Every entry below needs to be printed again exactly, with its pictures left out.
* * *
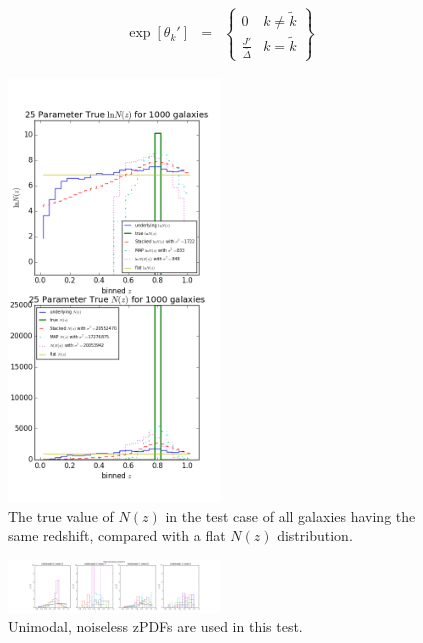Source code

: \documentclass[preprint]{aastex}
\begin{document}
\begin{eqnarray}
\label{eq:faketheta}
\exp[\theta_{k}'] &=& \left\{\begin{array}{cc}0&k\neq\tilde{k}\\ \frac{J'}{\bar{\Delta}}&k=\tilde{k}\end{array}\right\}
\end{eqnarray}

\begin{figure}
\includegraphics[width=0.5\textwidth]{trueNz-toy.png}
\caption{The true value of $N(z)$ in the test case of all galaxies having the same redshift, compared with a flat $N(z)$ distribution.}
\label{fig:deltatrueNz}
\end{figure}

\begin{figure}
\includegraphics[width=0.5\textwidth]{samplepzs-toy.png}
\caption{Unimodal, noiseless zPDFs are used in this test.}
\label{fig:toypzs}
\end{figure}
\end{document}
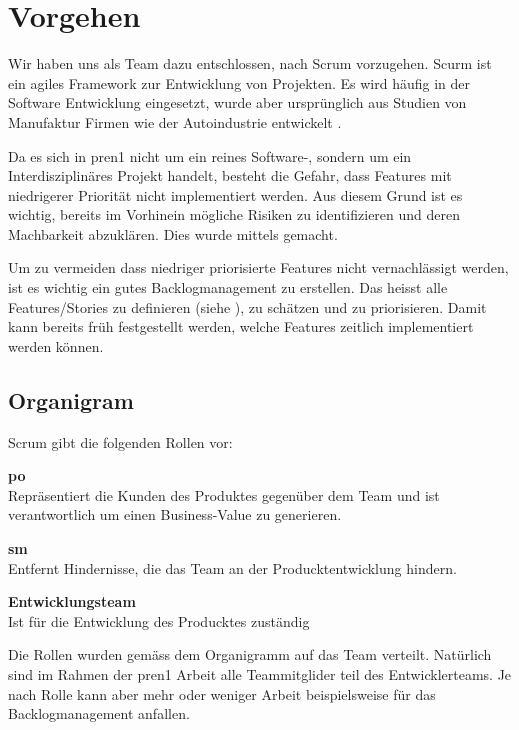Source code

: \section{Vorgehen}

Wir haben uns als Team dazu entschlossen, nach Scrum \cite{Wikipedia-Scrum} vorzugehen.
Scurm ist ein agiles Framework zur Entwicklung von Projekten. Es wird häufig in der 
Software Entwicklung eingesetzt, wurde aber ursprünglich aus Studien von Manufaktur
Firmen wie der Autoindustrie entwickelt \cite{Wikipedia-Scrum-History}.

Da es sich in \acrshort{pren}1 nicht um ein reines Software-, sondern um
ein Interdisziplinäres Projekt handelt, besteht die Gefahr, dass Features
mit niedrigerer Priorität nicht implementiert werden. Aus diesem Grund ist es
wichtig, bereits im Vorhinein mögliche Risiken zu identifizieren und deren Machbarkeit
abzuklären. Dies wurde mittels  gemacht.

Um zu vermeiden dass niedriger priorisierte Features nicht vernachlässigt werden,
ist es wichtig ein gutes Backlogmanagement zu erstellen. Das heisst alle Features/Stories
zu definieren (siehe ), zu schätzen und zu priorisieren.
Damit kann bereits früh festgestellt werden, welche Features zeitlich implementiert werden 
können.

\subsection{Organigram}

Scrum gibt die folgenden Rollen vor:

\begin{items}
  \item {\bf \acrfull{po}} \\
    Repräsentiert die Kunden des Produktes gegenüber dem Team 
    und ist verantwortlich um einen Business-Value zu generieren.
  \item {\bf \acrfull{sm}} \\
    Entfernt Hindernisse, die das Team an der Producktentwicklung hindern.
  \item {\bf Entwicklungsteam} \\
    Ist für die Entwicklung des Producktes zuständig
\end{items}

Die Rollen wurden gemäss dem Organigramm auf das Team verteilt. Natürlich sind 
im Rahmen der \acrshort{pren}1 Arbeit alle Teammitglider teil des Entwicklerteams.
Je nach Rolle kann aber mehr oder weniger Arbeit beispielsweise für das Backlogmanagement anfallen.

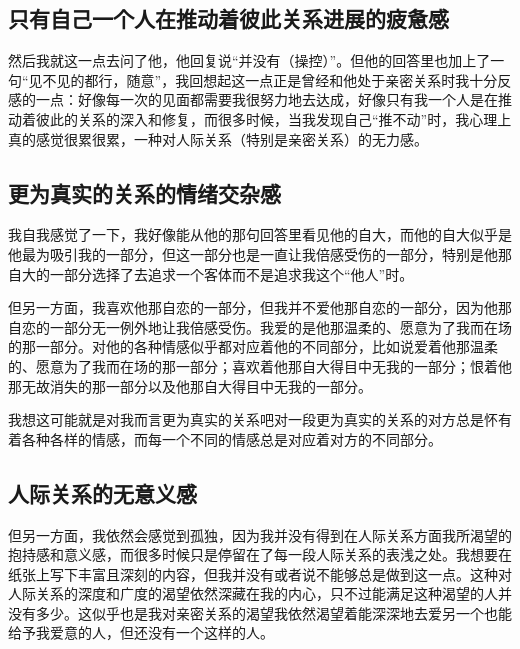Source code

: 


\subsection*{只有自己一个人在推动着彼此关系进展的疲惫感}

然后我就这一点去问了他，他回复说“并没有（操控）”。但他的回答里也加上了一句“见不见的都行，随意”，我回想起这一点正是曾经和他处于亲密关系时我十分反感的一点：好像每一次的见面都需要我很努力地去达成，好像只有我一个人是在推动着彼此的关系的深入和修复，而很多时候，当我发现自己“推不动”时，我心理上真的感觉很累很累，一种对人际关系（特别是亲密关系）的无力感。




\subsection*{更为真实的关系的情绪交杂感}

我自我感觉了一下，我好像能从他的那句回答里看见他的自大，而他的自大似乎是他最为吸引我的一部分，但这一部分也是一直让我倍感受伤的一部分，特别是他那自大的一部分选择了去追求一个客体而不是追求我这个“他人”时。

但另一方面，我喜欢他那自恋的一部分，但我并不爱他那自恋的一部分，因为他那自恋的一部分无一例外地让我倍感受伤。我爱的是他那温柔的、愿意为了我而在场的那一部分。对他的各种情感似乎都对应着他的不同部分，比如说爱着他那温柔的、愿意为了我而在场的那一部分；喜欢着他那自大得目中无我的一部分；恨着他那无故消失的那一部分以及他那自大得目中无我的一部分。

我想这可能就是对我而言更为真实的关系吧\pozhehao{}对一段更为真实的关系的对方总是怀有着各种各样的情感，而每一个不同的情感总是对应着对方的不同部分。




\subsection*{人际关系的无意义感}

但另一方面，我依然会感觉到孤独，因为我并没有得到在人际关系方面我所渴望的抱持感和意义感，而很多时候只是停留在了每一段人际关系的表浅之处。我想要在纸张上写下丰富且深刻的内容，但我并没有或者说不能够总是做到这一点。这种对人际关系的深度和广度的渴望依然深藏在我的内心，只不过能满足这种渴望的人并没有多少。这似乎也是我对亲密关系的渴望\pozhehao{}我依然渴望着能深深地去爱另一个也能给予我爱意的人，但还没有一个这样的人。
* * *
# EXERCISE RESULT:
Source code

: \documentclass[preprint]{aastex}
\begin{document}
\begin{eqnarray}
\label{eq:faketheta}
\exp[\theta_{k}'] &=& \left\{\begin{array}{cc}0&k\neq\tilde{k}\\ \frac{J'}{\bar{\Delta}}&k=\tilde{k}\end{array}\right\}
\end{eqnarray}

\begin{figure}
\includegraphics[width=0.5\textwidth]{trueNz-toy.png}
\caption{The true value of $N(z)$ in the test case of all galaxies having the same redshift, compared with a flat $N(z)$ distribution.}
\label{fig:deltatrueNz}
\end{figure}

\begin{figure}
\includegraphics[width=0.5\textwidth]{samplepzs-toy.png}
\caption{Unimodal, noiseless zPDFs are used in this test.}
\label{fig:toypzs}
\end{figure}
\end{document}
Source code

: \section{Vorgehen}

Wir haben uns als Team dazu entschlossen, nach Scrum \cite{Wikipedia-Scrum} vorzugehen.
Scurm ist ein agiles Framework zur Entwicklung von Projekten. Es wird häufig in der 
Software Entwicklung eingesetzt, wurde aber ursprünglich aus Studien von Manufaktur
Firmen wie der Autoindustrie entwickelt \cite{Wikipedia-Scrum-History}.

Da es sich in \acrshort{pren}1 nicht um ein reines Software-, sondern um
ein Interdisziplinäres Projekt handelt, besteht die Gefahr, dass Features
mit niedrigerer Priorität nicht implementiert werden. Aus diesem Grund ist es
wichtig, bereits im Vorhinein mögliche Risiken zu identifizieren und deren Machbarkeit
abzuklären. Dies wurde mittels  gemacht.

Um zu vermeiden dass niedriger priorisierte Features nicht vernachlässigt werden,
ist es wichtig ein gutes Backlogmanagement zu erstellen. Das heisst alle Features/Stories
zu definieren (siehe ), zu schätzen und zu priorisieren.
Damit kann bereits früh festgestellt werden, welche Features zeitlich implementiert werden 
können.

\subsection{Organigram}

Scrum gibt die folgenden Rollen vor:

\begin{items}
  \item {\bf \acrfull{po}} \\
    Repräsentiert die Kunden des Produktes gegenüber dem Team 
    und ist verantwortlich um einen Business-Value zu generieren.
  \item {\bf \acrfull{sm}} \\
    Entfernt Hindernisse, die das Team an der Producktentwicklung hindern.
  \item {\bf Entwicklungsteam} \\
    Ist für die Entwicklung des Producktes zuständig
\end{items}

Die Rollen wurden gemäss dem Organigramm auf das Team verteilt. Natürlich sind 
im Rahmen der \acrshort{pren}1 Arbeit alle Teammitglider teil des Entwicklerteams.
Je nach Rolle kann aber mehr oder weniger Arbeit beispielsweise für das Backlogmanagement anfallen.

Source code

: 


\subsection*{只有自己一个人在推动着彼此关系进展的疲惫感}

然后我就这一点去问了他，他回复说“并没有（操控）”。但他的回答里也加上了一句“见不见的都行，随意”，我回想起这一点正是曾经和他处于亲密关系时我十分反感的一点：好像每一次的见面都需要我很努力地去达成，好像只有我一个人是在推动着彼此的关系的深入和修复，而很多时候，当我发现自己“推不动”时，我心理上真的感觉很累很累，一种对人际关系（特别是亲密关系）的无力感。




\subsection*{更为真实的关系的情绪交杂感}

我自我感觉了一下，我好像能从他的那句回答里看见他的自大，而他的自大似乎是他最为吸引我的一部分，但这一部分也是一直让我倍感受伤的一部分，特别是他那自大的一部分选择了去追求一个客体而不是追求我这个“他人”时。

但另一方面，我喜欢他那自恋的一部分，但我并不爱他那自恋的一部分，因为他那自恋的一部分无一例外地让我倍感受伤。我爱的是他那温柔的、愿意为了我而在场的那一部分。对他的各种情感似乎都对应着他的不同部分，比如说爱着他那温柔的、愿意为了我而在场的那一部分；喜欢着他那自大得目中无我的一部分；恨着他那无故消失的那一部分以及他那自大得目中无我的一部分。

我想这可能就是对我而言更为真实的关系吧\pozhehao{}对一段更为真实的关系的对方总是怀有着各种各样的情感，而每一个不同的情感总是对应着对方的不同部分。




\subsection*{人际关系的无意义感}

但另一方面，我依然会感觉到孤独，因为我并没有得到在人际关系方面我所渴望的抱持感和意义感，而很多时候只是停留在了每一段人际关系的表浅之处。我想要在纸张上写下丰富且深刻的内容，但我并没有或者说不能够总是做到这一点。这种对人际关系的深度和广度的渴望依然深藏在我的内心，只不过能满足这种渴望的人并没有多少。这似乎也是我对亲密关系的渴望\pozhehao{}我依然渴望着能深深地去爱另一个也能给予我爱意的人，但还没有一个这样的人。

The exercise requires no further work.